Another woman, who goes only by the pseudonym Daisy, told THR that she met Calloway in 2003 at an L.A. club when she was barely 19, and that he took her home and assaulted her.

“He’d be in me, and I was able to get him out of me, off of me, but he was too strong,” she said. “He kept yelling, ‘You don’t want me!’ At a certain point I gave up. That’s the part that haunts me the most. I was just crying.”

Nancy, another woman going by a pseudonym, said she first met Calloway at a restaurant in 2003 where she was working, and she recognized him from TV. After he asked her out a few times, according to her account, she agreed to get together.

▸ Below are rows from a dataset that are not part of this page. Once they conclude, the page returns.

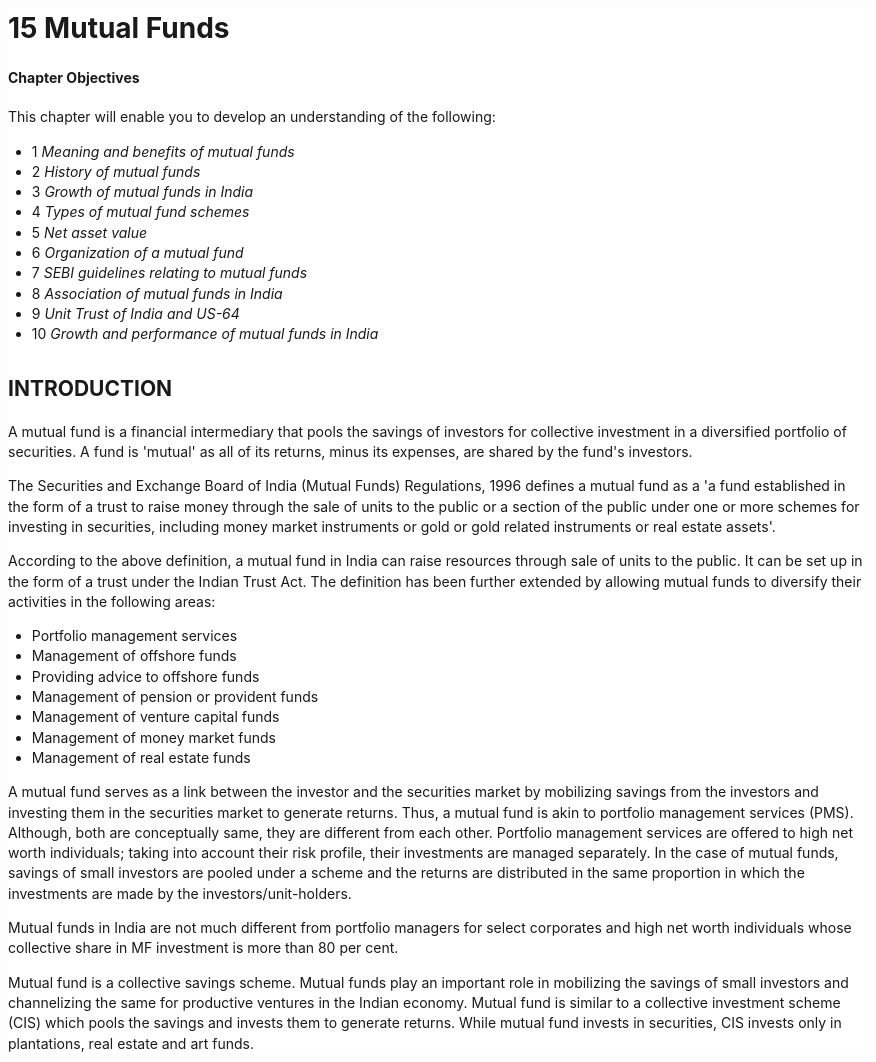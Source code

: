 # 15 Mutual Funds

#### **Chapter Objectives**

This chapter will enable you to develop an understanding of the following:

- 1 *Meaning and benefits of mutual funds*
- 2 *History of mutual funds*
- 3 *Growth of mutual funds in India*
- 4 *Types of mutual fund schemes*
- 5 *Net asset value*
- 6 *Organization of a mutual fund*
- 7 *SEBI guidelines relating to mutual funds*
- 8 *Association of mutual funds in India*
- 9 *Unit Trust of India and US-64*
- 10 *Growth and performance of mutual funds in India*

## **INTRODUCTION**

A mutual fund is a financial intermediary that pools the savings of investors for collective investment in a diversified portfolio of securities. A fund is 'mutual' as all of its returns, minus its expenses, are shared by the fund's investors.

The Securities and Exchange Board of India (Mutual Funds) Regulations, 1996 defines a mutual fund as a 'a fund established in the form of a trust to raise money through the sale of units to the public or a section of the public under one or more schemes for investing in securities, including money market instruments or gold or gold related instruments or real estate assets'.

According to the above definition, a mutual fund in India can raise resources through sale of units to the public. It can be set up in the form of a trust under the Indian Trust Act. The definition has been further extended by allowing mutual funds to diversify their activities in the following areas:

- Portfolio management services
- Management of offshore funds
- Providing advice to offshore funds
- Management of pension or provident funds
- Management of venture capital funds
- Management of money market funds
- Management of real estate funds

A mutual fund serves as a link between the investor and the securities market by mobilizing savings from the investors and investing them in the securities market to generate returns. Thus, a mutual fund is akin to portfolio management services (PMS). Although, both are conceptually same, they are different from each other. Portfolio management services are offered to high net worth individuals; taking into account their risk profile, their investments are managed separately. In the case of mutual funds, savings of small investors are pooled under a scheme and the returns are distributed in the same proportion in which the investments are made by the investors/unit-holders.

Mutual funds in India are not much different from portfolio managers for select corporates and high net worth individuals whose collective share in MF investment is more than 80 per cent.

Mutual fund is a collective savings scheme. Mutual funds play an important role in mobilizing the savings of small investors and channelizing the same for productive ventures in the Indian economy. Mutual fund is similar to a collective investment scheme (CIS) which pools the savings and invests them to generate returns. While mutual fund invests in securities, CIS invests only in plantations, real estate and art funds.
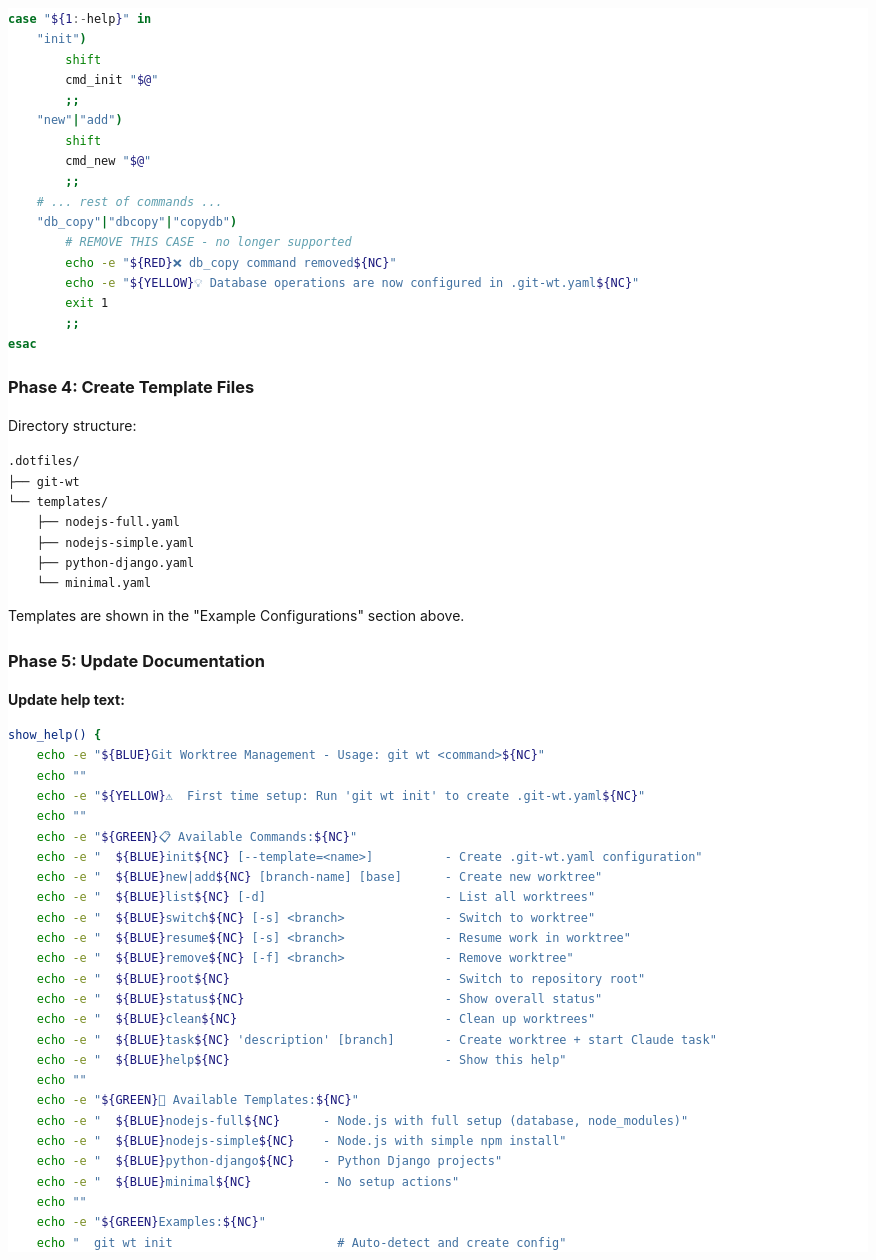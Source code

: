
 ```bash
case "${1:-help}" in
    "init")
        shift
        cmd_init "$@"
        ;;
    "new"|"add")
        shift
        cmd_new "$@"
        ;;
    # ... rest of commands ...
    "db_copy"|"dbcopy"|"copydb")
        # REMOVE THIS CASE - no longer supported
        echo -e "${RED}❌ db_copy command removed${NC}"
        echo -e "${YELLOW}💡 Database operations are now configured in .git-wt.yaml${NC}"
        exit 1
        ;;
esac
```

### Phase 4: Create Template Files

Directory structure:
```
.dotfiles/
├── git-wt
└── templates/
    ├── nodejs-full.yaml
    ├── nodejs-simple.yaml
    ├── python-django.yaml
    └── minimal.yaml
```

Templates are shown in the "Example Configurations" section above.

### Phase 5: Update Documentation

**Update help text:**

```bash
show_help() {
    echo -e "${BLUE}Git Worktree Management - Usage: git wt <command>${NC}"
    echo ""
    echo -e "${YELLOW}⚠️  First time setup: Run 'git wt init' to create .git-wt.yaml${NC}"
    echo ""
    echo -e "${GREEN}📋 Available Commands:${NC}"
    echo -e "  ${BLUE}init${NC} [--template=<name>]          - Create .git-wt.yaml configuration"
    echo -e "  ${BLUE}new|add${NC} [branch-name] [base]      - Create new worktree"
    echo -e "  ${BLUE}list${NC} [-d]                         - List all worktrees"
    echo -e "  ${BLUE}switch${NC} [-s] <branch>              - Switch to worktree"
    echo -e "  ${BLUE}resume${NC} [-s] <branch>              - Resume work in worktree"
    echo -e "  ${BLUE}remove${NC} [-f] <branch>              - Remove worktree"
    echo -e "  ${BLUE}root${NC}                              - Switch to repository root"
    echo -e "  ${BLUE}status${NC}                            - Show overall status"
    echo -e "  ${BLUE}clean${NC}                             - Clean up worktrees"
    echo -e "  ${BLUE}task${NC} 'description' [branch]       - Create worktree + start Claude task"
    echo -e "  ${BLUE}help${NC}                              - Show this help"
    echo ""
    echo -e "${GREEN}📝 Available Templates:${NC}"
    echo -e "  ${BLUE}nodejs-full${NC}      - Node.js with full setup (database, node_modules)"
    echo -e "  ${BLUE}nodejs-simple${NC}    - Node.js with simple npm install"
    echo -e "  ${BLUE}python-django${NC}    - Python Django projects"
    echo -e "  ${BLUE}minimal${NC}          - No setup actions"
    echo ""
    echo -e "${GREEN}Examples:${NC}"
    echo "  git wt init                       # Auto-detect and create config"
```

She said that Calloway unexpectedly cut the date short and offered to drive her home, but once in the car, she realized he was heading in the wrong direction. She said that he took her home, pushed her on a bed and sexually assaulted her.

THR also spoke to the other anonymous woman who spoke to The Daily Beast in January along with Delgado. She still wishes to remain unnamed. Another anonymous woman came forward to THR and said that she made a claim in California against Calloway, and shared evidence with THR that she sought a medical exam in connection with an alleged sexual assault several years ago after what she says was an encounter with Calloway.

THR reported that the women interviewed for the story all said that Calloway used no protection during their alleged assaults.

Calloway, via an attorney, denied all assault allegations to THR. His lawyer, Lisa E. Davis, said in a statement: “These allegations are completely false. Mr. Calloway has never sexually assaulted anyone and is devastated that he is being falsely accused of such terrible conduct. Throughout his career, Mr. Calloway has been a tireless advocate for community empowerment and equality and justice for all people regardless of gender, race, sexual orientation or gender expression.”

Calloway has been with Extra since 2005. Warner Bros. said in a statement that “upon becoming aware of allegations” against Calloway, it had begun an internal review that found “nothing to suggest that Mr. Calloway has ever engaged in workplace misconduct.” But, the company added, “in light of additional allegations brought to our attention, we are expanding our ongoing inquiries.”